Lung cancer histology is the microscopic study of lung tissue to identify the specific type of cancer. After imaging tests reveal a suspicious area in the lungs, a biopsy is performed to obtain a tissue sample. This sample is then examined by a pathologist, a doctor who specializes in diagnosing diseases by analyzing cells and tissues to determine the cancer’s classification.
The Diagnostic Process
A histological diagnosis begins with a biopsy to obtain a tissue sample. Doctors may use different methods, such as a bronchoscopy, which involves passing a thin tube through the airways to sample a tumor. Another method is a needle biopsy, which uses a long needle inserted through the chest wall, while thoracentesis can draw fluid from around the lungs.

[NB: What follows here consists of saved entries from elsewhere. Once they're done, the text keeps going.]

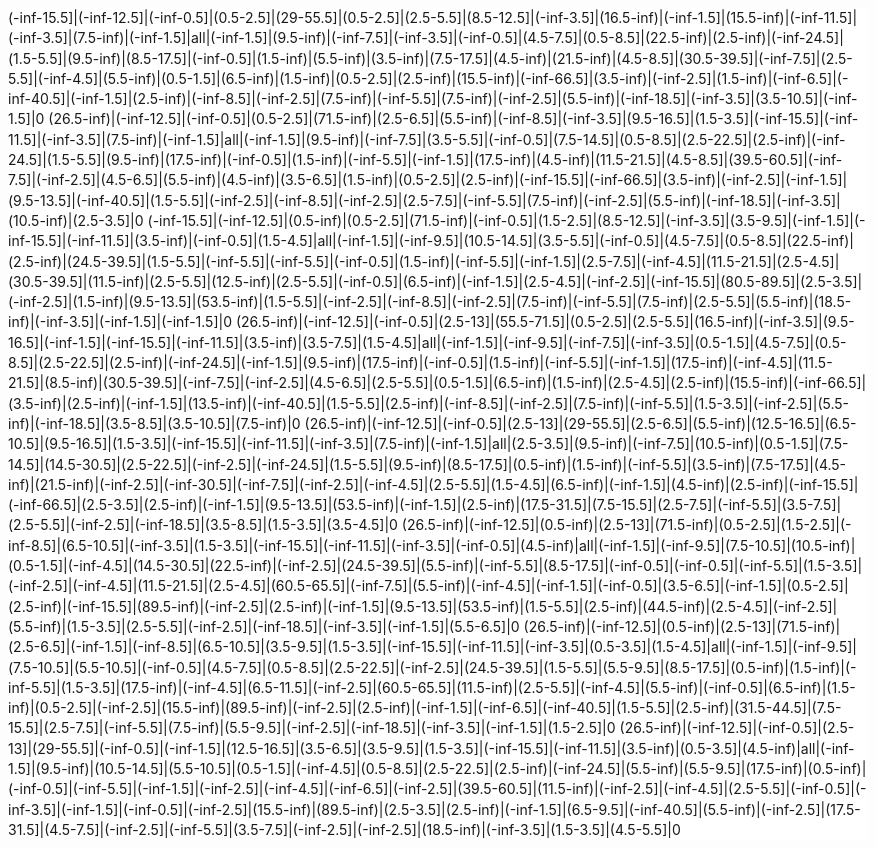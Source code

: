 (-inf-15.5]|(-inf-12.5]|(-inf-0.5]|(0.5-2.5]|(29-55.5]|(0.5-2.5]|(2.5-5.5]|(8.5-12.5]|(-inf-3.5]|(16.5-inf)|(-inf-1.5]|(15.5-inf)|(-inf-11.5]|(-inf-3.5]|(7.5-inf)|(-inf-1.5]|all|(-inf-1.5]|(9.5-inf)|(-inf-7.5]|(-inf-3.5]|(-inf-0.5]|(4.5-7.5]|(0.5-8.5]|(22.5-inf)|(2.5-inf)|(-inf-24.5]|(1.5-5.5]|(9.5-inf)|(8.5-17.5]|(-inf-0.5]|(1.5-inf)|(5.5-inf)|(3.5-inf)|(7.5-17.5]|(4.5-inf)|(21.5-inf)|(4.5-8.5]|(30.5-39.5]|(-inf-7.5]|(2.5-5.5]|(-inf-4.5]|(5.5-inf)|(0.5-1.5]|(6.5-inf)|(1.5-inf)|(0.5-2.5]|(2.5-inf)|(15.5-inf)|(-inf-66.5]|(3.5-inf)|(-inf-2.5]|(1.5-inf)|(-inf-6.5]|(-inf-40.5]|(-inf-1.5]|(2.5-inf)|(-inf-8.5]|(-inf-2.5]|(7.5-inf)|(-inf-5.5]|(7.5-inf)|(-inf-2.5]|(5.5-inf)|(-inf-18.5]|(-inf-3.5]|(3.5-10.5]|(-inf-1.5]|0
(26.5-inf)|(-inf-12.5]|(-inf-0.5]|(0.5-2.5]|(71.5-inf)|(2.5-6.5]|(5.5-inf)|(-inf-8.5]|(-inf-3.5]|(9.5-16.5]|(1.5-3.5]|(-inf-15.5]|(-inf-11.5]|(-inf-3.5]|(7.5-inf)|(-inf-1.5]|all|(-inf-1.5]|(9.5-inf)|(-inf-7.5]|(3.5-5.5]|(-inf-0.5]|(7.5-14.5]|(0.5-8.5]|(2.5-22.5]|(2.5-inf)|(-inf-24.5]|(1.5-5.5]|(9.5-inf)|(17.5-inf)|(-inf-0.5]|(1.5-inf)|(-inf-5.5]|(-inf-1.5]|(17.5-inf)|(4.5-inf)|(11.5-21.5]|(4.5-8.5]|(39.5-60.5]|(-inf-7.5]|(-inf-2.5]|(4.5-6.5]|(5.5-inf)|(4.5-inf)|(3.5-6.5]|(1.5-inf)|(0.5-2.5]|(2.5-inf)|(-inf-15.5]|(-inf-66.5]|(3.5-inf)|(-inf-2.5]|(-inf-1.5]|(9.5-13.5]|(-inf-40.5]|(1.5-5.5]|(-inf-2.5]|(-inf-8.5]|(-inf-2.5]|(2.5-7.5]|(-inf-5.5]|(7.5-inf)|(-inf-2.5]|(5.5-inf)|(-inf-18.5]|(-inf-3.5]|(10.5-inf)|(2.5-3.5]|0
(-inf-15.5]|(-inf-12.5]|(0.5-inf)|(0.5-2.5]|(71.5-inf)|(-inf-0.5]|(1.5-2.5]|(8.5-12.5]|(-inf-3.5]|(3.5-9.5]|(-inf-1.5]|(-inf-15.5]|(-inf-11.5]|(3.5-inf)|(-inf-0.5]|(1.5-4.5]|all|(-inf-1.5]|(-inf-9.5]|(10.5-14.5]|(3.5-5.5]|(-inf-0.5]|(4.5-7.5]|(0.5-8.5]|(22.5-inf)|(2.5-inf)|(24.5-39.5]|(1.5-5.5]|(-inf-5.5]|(-inf-5.5]|(-inf-0.5]|(1.5-inf)|(-inf-5.5]|(-inf-1.5]|(2.5-7.5]|(-inf-4.5]|(11.5-21.5]|(2.5-4.5]|(30.5-39.5]|(11.5-inf)|(2.5-5.5]|(12.5-inf)|(2.5-5.5]|(-inf-0.5]|(6.5-inf)|(-inf-1.5]|(2.5-4.5]|(-inf-2.5]|(-inf-15.5]|(80.5-89.5]|(2.5-3.5]|(-inf-2.5]|(1.5-inf)|(9.5-13.5]|(53.5-inf)|(1.5-5.5]|(-inf-2.5]|(-inf-8.5]|(-inf-2.5]|(7.5-inf)|(-inf-5.5]|(7.5-inf)|(2.5-5.5]|(5.5-inf)|(18.5-inf)|(-inf-3.5]|(-inf-1.5]|(-inf-1.5]|0
(26.5-inf)|(-inf-12.5]|(-inf-0.5]|(2.5-13]|(55.5-71.5]|(0.5-2.5]|(2.5-5.5]|(16.5-inf)|(-inf-3.5]|(9.5-16.5]|(-inf-1.5]|(-inf-15.5]|(-inf-11.5]|(3.5-inf)|(3.5-7.5]|(1.5-4.5]|all|(-inf-1.5]|(-inf-9.5]|(-inf-7.5]|(-inf-3.5]|(0.5-1.5]|(4.5-7.5]|(0.5-8.5]|(2.5-22.5]|(2.5-inf)|(-inf-24.5]|(-inf-1.5]|(9.5-inf)|(17.5-inf)|(-inf-0.5]|(1.5-inf)|(-inf-5.5]|(-inf-1.5]|(17.5-inf)|(-inf-4.5]|(11.5-21.5]|(8.5-inf)|(30.5-39.5]|(-inf-7.5]|(-inf-2.5]|(4.5-6.5]|(2.5-5.5]|(0.5-1.5]|(6.5-inf)|(1.5-inf)|(2.5-4.5]|(2.5-inf)|(15.5-inf)|(-inf-66.5]|(3.5-inf)|(2.5-inf)|(-inf-1.5]|(13.5-inf)|(-inf-40.5]|(1.5-5.5]|(2.5-inf)|(-inf-8.5]|(-inf-2.5]|(7.5-inf)|(-inf-5.5]|(1.5-3.5]|(-inf-2.5]|(5.5-inf)|(-inf-18.5]|(3.5-8.5]|(3.5-10.5]|(7.5-inf)|0
(26.5-inf)|(-inf-12.5]|(-inf-0.5]|(2.5-13]|(29-55.5]|(2.5-6.5]|(5.5-inf)|(12.5-16.5]|(6.5-10.5]|(9.5-16.5]|(1.5-3.5]|(-inf-15.5]|(-inf-11.5]|(-inf-3.5]|(7.5-inf)|(-inf-1.5]|all|(2.5-3.5]|(9.5-inf)|(-inf-7.5]|(10.5-inf)|(0.5-1.5]|(7.5-14.5]|(14.5-30.5]|(2.5-22.5]|(-inf-2.5]|(-inf-24.5]|(1.5-5.5]|(9.5-inf)|(8.5-17.5]|(0.5-inf)|(1.5-inf)|(-inf-5.5]|(3.5-inf)|(7.5-17.5]|(4.5-inf)|(21.5-inf)|(-inf-2.5]|(-inf-30.5]|(-inf-7.5]|(-inf-2.5]|(-inf-4.5]|(2.5-5.5]|(1.5-4.5]|(6.5-inf)|(-inf-1.5]|(4.5-inf)|(2.5-inf)|(-inf-15.5]|(-inf-66.5]|(2.5-3.5]|(2.5-inf)|(-inf-1.5]|(9.5-13.5]|(53.5-inf)|(-inf-1.5]|(2.5-inf)|(17.5-31.5]|(7.5-15.5]|(2.5-7.5]|(-inf-5.5]|(3.5-7.5]|(2.5-5.5]|(-inf-2.5]|(-inf-18.5]|(3.5-8.5]|(1.5-3.5]|(3.5-4.5]|0
(26.5-inf)|(-inf-12.5]|(0.5-inf)|(2.5-13]|(71.5-inf)|(0.5-2.5]|(1.5-2.5]|(-inf-8.5]|(6.5-10.5]|(-inf-3.5]|(1.5-3.5]|(-inf-15.5]|(-inf-11.5]|(-inf-3.5]|(-inf-0.5]|(4.5-inf)|all|(-inf-1.5]|(-inf-9.5]|(7.5-10.5]|(10.5-inf)|(0.5-1.5]|(-inf-4.5]|(14.5-30.5]|(22.5-inf)|(-inf-2.5]|(24.5-39.5]|(5.5-inf)|(-inf-5.5]|(8.5-17.5]|(-inf-0.5]|(-inf-0.5]|(-inf-5.5]|(1.5-3.5]|(-inf-2.5]|(-inf-4.5]|(11.5-21.5]|(2.5-4.5]|(60.5-65.5]|(-inf-7.5]|(5.5-inf)|(-inf-4.5]|(-inf-1.5]|(-inf-0.5]|(3.5-6.5]|(-inf-1.5]|(0.5-2.5]|(2.5-inf)|(-inf-15.5]|(89.5-inf)|(-inf-2.5]|(2.5-inf)|(-inf-1.5]|(9.5-13.5]|(53.5-inf)|(1.5-5.5]|(2.5-inf)|(44.5-inf)|(2.5-4.5]|(-inf-2.5]|(5.5-inf)|(1.5-3.5]|(2.5-5.5]|(-inf-2.5]|(-inf-18.5]|(-inf-3.5]|(-inf-1.5]|(5.5-6.5]|0
(26.5-inf)|(-inf-12.5]|(0.5-inf)|(2.5-13]|(71.5-inf)|(2.5-6.5]|(-inf-1.5]|(-inf-8.5]|(6.5-10.5]|(3.5-9.5]|(1.5-3.5]|(-inf-15.5]|(-inf-11.5]|(-inf-3.5]|(0.5-3.5]|(1.5-4.5]|all|(-inf-1.5]|(-inf-9.5]|(7.5-10.5]|(5.5-10.5]|(-inf-0.5]|(4.5-7.5]|(0.5-8.5]|(2.5-22.5]|(-inf-2.5]|(24.5-39.5]|(1.5-5.5]|(5.5-9.5]|(8.5-17.5]|(0.5-inf)|(1.5-inf)|(-inf-5.5]|(1.5-3.5]|(17.5-inf)|(-inf-4.5]|(6.5-11.5]|(-inf-2.5]|(60.5-65.5]|(11.5-inf)|(2.5-5.5]|(-inf-4.5]|(5.5-inf)|(-inf-0.5]|(6.5-inf)|(1.5-inf)|(0.5-2.5]|(-inf-2.5]|(15.5-inf)|(89.5-inf)|(-inf-2.5]|(2.5-inf)|(-inf-1.5]|(-inf-6.5]|(-inf-40.5]|(1.5-5.5]|(2.5-inf)|(31.5-44.5]|(7.5-15.5]|(2.5-7.5]|(-inf-5.5]|(7.5-inf)|(5.5-9.5]|(-inf-2.5]|(-inf-18.5]|(-inf-3.5]|(-inf-1.5]|(1.5-2.5]|0
(26.5-inf)|(-inf-12.5]|(-inf-0.5]|(2.5-13]|(29-55.5]|(-inf-0.5]|(-inf-1.5]|(12.5-16.5]|(3.5-6.5]|(3.5-9.5]|(1.5-3.5]|(-inf-15.5]|(-inf-11.5]|(3.5-inf)|(0.5-3.5]|(4.5-inf)|all|(-inf-1.5]|(9.5-inf)|(10.5-14.5]|(5.5-10.5]|(0.5-1.5]|(-inf-4.5]|(0.5-8.5]|(2.5-22.5]|(2.5-inf)|(-inf-24.5]|(5.5-inf)|(5.5-9.5]|(17.5-inf)|(0.5-inf)|(-inf-0.5]|(-inf-5.5]|(-inf-1.5]|(-inf-2.5]|(-inf-4.5]|(-inf-6.5]|(-inf-2.5]|(39.5-60.5]|(11.5-inf)|(-inf-2.5]|(-inf-4.5]|(2.5-5.5]|(-inf-0.5]|(-inf-3.5]|(-inf-1.5]|(-inf-0.5]|(-inf-2.5]|(15.5-inf)|(89.5-inf)|(2.5-3.5]|(2.5-inf)|(-inf-1.5]|(6.5-9.5]|(-inf-40.5]|(5.5-inf)|(-inf-2.5]|(17.5-31.5]|(4.5-7.5]|(-inf-2.5]|(-inf-5.5]|(3.5-7.5]|(-inf-2.5]|(-inf-2.5]|(18.5-inf)|(-inf-3.5]|(1.5-3.5]|(4.5-5.5]|0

Once collected, the tissue or fluid is sent to a pathology laboratory. A pathologist prepares a thin slice of the sample on a glass slide and treats it with special stains. These stains highlight different parts of the cells, making their structures and patterns visible under a microscope.
The pathologist looks for signs of cancer, such as uncontrolled cell growth and abnormal cell structures. This examination allows for the initial classification of the cancer, which is documented in a pathology report.
Major Histological Classifications
The first distinction a pathologist makes is between small cell lung cancer (SCLC) and non-small cell lung cancer (NSCLC), based on the cells’ appearance. SCLC accounts for about 15% of lung cancers and is characterized by very small cells with minimal cytoplasm. These cells have an “oat cell” appearance and tend to grow and spread quickly.
NSCLC represents about 85% of cases and is divided into three main subtypes. Adenocarcinoma is the most common, originating in the gland cells that produce mucus. Pathologists can often identify glandular structures, and this type is frequently found in the outer parts of the lungs.
The second major subtype is squamous cell carcinoma, comprising about 25-30% of lung cancers. This cancer arises from the flat cells lining the airways and is characterized by the production of keratin. Squamous cell carcinomas are often linked to smoking and tend to develop in the central part of the lungs.
Large cell carcinoma is the least common subtype, named for the large, undifferentiated appearance of its cells. These cells lack the specific features of adenocarcinoma or squamous cell carcinoma. As diagnostic techniques have improved, many tumors previously classified as large cell are now re-categorized into other NSCLC subtypes.
Molecular Markers and Immunohistochemistry
Beyond visual classification, pathologists use advanced techniques on the biopsy sample to analyze the tissue on a molecular level. These tests look for specific proteins and genetic changes, known as molecular markers, that are not visible with standard staining. This provides a more detailed profile of the tumor.
One primary technique is immunohistochemistry (IHC), which uses antibodies to detect specific proteins on cancer cells. For example, an IHC test can measure the amount of a protein called PD-L1, which helps determine if the cancer may respond to immunotherapy. IHC also helps confirm a tumor’s subtype by identifying proteins like ALK and ROS1.
Molecular testing focuses on identifying specific mutations or rearrangements within the cancer cells’ genes. This testing analyzes the tumor’s DNA to find alterations that drive its growth. Common gene mutations sought in NSCLC include those in the EGFR, ALK, and ROS1 genes. The results from these tests are combined with the visual classification to create a comprehensive profile of the cancer.
Implications for Treatment and Prognosis
The information from histological and molecular analyses directly shapes a patient’s treatment plan. The distinction between SCLC and NSCLC is important because they are treated differently. SCLC is more aggressive and has often spread by diagnosis, so treatment involves chemotherapy and radiation rather than surgery.
For NSCLC, the specific subtype and molecular profile guide the selection of therapies. For instance, certain chemotherapy drugs are more effective against non-squamous NSCLC, which includes adenocarcinoma and large cell carcinoma. The presence of specific molecular markers opens the door for targeted therapies.
If a tumor has a mutation in the EGFR gene, a patient may receive an EGFR inhibitor, a drug designed to block signals that cause cancer cells to grow. If a tumor has an ALK or ROS1 gene rearrangement, specific inhibitors targeting those alterations can be used.
These targeted therapies are often more effective and have fewer side effects than traditional chemotherapy because they act specifically on the cancer cells. The presence of high PD-L1 levels can also indicate that a patient may benefit from immunotherapy, which helps the body’s own immune system fight the cancer.